- Born: Malik Naseem Waqas 18 July 1970 (age 56) Faisalabad, Punjab, Pakistan
- Occupations: Actor; Comedian; Director; Producer; Playwright;
- Years active: 1991–present
- Spouse: Chandni Naseem

= Naseem Vicky =

Pakistani actor, filmmaker, and comedian (born 1970)

Malik Naseem Waqas (born 18 July 1970), better known by his stage name Naseem Vicky, is a Pakistani theatre, television and film actor, director, producer, playwright and stand-up comedian.

He works in Punjabi dramas as a stand-up comedian and in some comedy shows on news channels in Pakistan.

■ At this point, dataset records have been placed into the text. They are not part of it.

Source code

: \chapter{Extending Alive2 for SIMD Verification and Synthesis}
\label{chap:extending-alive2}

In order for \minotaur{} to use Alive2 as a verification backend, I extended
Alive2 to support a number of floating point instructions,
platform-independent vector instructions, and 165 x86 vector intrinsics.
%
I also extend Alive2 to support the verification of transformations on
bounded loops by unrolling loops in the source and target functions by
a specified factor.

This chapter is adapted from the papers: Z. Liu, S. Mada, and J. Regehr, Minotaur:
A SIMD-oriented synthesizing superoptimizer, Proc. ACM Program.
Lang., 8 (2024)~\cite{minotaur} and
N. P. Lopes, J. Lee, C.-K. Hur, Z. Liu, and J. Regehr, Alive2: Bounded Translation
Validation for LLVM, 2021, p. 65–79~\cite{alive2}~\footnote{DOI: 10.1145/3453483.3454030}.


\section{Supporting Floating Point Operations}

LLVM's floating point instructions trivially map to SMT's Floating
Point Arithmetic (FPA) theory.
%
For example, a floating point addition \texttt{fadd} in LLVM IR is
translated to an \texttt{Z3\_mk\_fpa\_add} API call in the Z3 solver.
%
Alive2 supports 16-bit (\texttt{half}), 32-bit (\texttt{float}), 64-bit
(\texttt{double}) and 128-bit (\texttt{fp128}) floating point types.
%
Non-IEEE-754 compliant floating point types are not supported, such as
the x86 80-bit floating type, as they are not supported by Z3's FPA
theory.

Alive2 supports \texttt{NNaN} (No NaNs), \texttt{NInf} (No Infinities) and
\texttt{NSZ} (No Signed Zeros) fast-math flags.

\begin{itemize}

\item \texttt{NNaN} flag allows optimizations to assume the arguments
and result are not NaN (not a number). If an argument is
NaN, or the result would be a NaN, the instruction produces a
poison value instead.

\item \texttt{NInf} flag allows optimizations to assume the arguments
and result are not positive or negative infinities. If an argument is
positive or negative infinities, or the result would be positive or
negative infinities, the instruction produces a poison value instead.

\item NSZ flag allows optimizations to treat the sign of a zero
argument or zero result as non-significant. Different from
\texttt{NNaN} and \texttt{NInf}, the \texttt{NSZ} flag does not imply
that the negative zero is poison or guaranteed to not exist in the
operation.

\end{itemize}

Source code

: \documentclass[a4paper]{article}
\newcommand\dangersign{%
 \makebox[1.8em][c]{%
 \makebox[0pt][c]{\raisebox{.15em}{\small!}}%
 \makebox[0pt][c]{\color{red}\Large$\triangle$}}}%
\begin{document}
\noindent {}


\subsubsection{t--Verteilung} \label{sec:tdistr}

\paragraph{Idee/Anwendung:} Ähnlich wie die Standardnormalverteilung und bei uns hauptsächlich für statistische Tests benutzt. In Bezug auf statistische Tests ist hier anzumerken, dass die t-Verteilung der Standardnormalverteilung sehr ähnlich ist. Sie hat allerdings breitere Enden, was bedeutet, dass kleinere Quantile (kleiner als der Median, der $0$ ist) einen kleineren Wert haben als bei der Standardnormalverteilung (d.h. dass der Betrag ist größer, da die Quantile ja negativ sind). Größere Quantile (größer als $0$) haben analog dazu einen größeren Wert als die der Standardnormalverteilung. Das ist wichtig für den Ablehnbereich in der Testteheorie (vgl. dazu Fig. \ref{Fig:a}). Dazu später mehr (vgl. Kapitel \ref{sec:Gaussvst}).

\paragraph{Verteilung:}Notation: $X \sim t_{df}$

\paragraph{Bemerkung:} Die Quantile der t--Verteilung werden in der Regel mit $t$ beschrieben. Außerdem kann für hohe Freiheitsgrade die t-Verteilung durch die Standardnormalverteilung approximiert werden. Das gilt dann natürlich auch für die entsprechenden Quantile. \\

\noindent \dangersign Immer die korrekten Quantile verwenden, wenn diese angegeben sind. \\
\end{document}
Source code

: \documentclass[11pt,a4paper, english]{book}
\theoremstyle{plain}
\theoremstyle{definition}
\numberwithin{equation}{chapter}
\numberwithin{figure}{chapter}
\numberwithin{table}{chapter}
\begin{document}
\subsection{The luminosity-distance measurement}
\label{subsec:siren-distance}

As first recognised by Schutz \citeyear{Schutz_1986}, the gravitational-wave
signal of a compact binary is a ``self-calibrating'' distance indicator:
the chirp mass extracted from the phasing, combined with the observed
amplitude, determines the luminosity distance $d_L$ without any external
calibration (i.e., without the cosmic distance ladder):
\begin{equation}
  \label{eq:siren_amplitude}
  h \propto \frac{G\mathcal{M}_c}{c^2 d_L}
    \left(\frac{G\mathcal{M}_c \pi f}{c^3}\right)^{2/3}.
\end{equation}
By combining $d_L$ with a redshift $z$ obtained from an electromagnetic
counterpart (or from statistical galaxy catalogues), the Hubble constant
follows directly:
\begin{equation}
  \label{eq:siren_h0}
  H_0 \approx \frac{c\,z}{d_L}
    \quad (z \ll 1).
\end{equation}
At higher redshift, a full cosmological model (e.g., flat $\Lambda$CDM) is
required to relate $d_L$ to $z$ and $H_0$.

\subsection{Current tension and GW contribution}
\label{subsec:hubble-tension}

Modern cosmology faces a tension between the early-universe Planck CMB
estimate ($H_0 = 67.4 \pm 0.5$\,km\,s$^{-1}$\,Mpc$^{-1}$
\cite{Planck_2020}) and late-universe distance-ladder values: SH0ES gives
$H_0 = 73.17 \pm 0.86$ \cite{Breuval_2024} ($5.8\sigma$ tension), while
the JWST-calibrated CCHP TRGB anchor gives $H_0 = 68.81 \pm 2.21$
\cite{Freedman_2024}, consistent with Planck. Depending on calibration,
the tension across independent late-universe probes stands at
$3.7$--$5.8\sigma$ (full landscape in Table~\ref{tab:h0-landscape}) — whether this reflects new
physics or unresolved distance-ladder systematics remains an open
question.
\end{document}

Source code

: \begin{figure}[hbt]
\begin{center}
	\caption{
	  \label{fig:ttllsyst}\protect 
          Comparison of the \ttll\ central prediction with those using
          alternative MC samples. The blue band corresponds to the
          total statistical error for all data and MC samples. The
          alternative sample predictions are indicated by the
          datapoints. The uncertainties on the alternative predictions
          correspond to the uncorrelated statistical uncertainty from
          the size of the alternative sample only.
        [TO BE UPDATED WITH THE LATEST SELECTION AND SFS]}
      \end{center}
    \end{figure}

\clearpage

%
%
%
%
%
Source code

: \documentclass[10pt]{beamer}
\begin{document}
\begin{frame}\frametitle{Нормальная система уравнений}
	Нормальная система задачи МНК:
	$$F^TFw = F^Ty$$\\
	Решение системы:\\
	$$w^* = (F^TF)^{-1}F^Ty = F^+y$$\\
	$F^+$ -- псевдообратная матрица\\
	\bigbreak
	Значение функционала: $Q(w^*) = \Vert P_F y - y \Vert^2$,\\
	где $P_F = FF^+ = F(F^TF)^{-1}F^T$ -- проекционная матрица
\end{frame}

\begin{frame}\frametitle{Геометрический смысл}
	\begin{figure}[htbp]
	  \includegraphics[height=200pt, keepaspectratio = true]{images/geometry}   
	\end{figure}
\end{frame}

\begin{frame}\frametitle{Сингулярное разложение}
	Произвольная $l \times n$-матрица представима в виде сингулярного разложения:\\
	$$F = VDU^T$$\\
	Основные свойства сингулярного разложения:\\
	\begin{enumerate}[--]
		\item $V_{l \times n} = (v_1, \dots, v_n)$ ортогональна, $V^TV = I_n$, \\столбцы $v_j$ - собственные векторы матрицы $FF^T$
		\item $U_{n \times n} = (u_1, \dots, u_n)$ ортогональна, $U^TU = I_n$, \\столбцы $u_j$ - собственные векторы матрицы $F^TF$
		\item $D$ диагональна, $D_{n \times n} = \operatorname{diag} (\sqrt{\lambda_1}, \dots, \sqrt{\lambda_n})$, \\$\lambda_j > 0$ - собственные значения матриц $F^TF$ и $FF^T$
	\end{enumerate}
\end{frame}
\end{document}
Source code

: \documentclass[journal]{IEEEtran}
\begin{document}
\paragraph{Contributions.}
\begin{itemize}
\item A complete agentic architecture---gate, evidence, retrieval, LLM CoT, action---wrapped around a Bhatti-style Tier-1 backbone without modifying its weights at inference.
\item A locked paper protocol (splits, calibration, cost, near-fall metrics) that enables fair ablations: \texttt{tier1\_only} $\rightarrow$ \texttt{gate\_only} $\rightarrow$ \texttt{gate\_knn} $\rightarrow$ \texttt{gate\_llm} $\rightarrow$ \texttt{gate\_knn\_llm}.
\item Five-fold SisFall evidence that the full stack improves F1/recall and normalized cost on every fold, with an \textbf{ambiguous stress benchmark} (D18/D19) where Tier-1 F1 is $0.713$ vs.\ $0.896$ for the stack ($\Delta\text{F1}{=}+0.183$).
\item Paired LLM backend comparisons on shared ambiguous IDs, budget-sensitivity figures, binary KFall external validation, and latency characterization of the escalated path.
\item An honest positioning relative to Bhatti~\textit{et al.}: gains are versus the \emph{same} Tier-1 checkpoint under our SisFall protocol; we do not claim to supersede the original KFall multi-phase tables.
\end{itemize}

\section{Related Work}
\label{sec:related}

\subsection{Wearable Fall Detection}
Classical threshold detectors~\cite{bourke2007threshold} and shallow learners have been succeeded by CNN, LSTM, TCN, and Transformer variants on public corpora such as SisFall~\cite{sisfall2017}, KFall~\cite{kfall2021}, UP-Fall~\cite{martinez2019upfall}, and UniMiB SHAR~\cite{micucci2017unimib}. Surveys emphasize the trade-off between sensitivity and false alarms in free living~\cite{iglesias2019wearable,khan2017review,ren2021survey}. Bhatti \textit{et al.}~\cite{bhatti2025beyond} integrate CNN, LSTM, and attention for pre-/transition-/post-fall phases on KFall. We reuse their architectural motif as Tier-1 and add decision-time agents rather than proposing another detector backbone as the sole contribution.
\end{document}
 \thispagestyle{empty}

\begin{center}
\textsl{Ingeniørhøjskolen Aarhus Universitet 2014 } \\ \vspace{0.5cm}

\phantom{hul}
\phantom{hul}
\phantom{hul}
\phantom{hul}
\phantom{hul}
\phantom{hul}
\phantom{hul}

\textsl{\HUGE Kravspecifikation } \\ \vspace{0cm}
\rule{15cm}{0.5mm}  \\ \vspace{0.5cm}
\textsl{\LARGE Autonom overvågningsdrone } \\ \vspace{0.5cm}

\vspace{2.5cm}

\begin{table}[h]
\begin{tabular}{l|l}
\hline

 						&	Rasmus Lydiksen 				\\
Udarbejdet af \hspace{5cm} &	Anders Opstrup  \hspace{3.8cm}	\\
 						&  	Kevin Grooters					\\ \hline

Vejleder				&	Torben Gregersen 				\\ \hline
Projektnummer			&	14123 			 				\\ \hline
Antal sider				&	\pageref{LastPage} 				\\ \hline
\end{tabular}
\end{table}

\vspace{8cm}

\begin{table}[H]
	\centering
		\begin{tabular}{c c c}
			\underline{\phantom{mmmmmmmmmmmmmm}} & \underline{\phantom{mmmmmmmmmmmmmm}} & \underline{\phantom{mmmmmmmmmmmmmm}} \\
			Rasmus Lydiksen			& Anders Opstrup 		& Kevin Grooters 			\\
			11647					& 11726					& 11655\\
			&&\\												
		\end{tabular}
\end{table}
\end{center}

He has also appeared in comedy shows in India, including Nautanki Ke Super Overs and Comedy Nights Bachao on Colors TV. He also participated in Kapil Sharma's shows Comedy Nights with Kapil and The Kapil Sharma Show.

== Personal life ==
Naseem Vicky was born Malik Naseem Waqas in Faisalabad, Punjab, Pakistan on 18 July 1970. In 2000, he moved to Lahore for his career.

He is married to fellow TV actress Chandni Naseem.

== Career ==

=== Television and film actor ===
He has acted in many television series, including Family Front (1997), a well-known PTV sitcom, and a number of movies.

=== Theatre actor, director, producer and playwright ===
In 2017, he wrote a comedy play based on the Indian movie Dangal (2016), Vicky portraying Aamir Khan's role. A few months later, he wrote and directed a play that parodied Indian movie Baahubali 2 (2017), also playing the main role.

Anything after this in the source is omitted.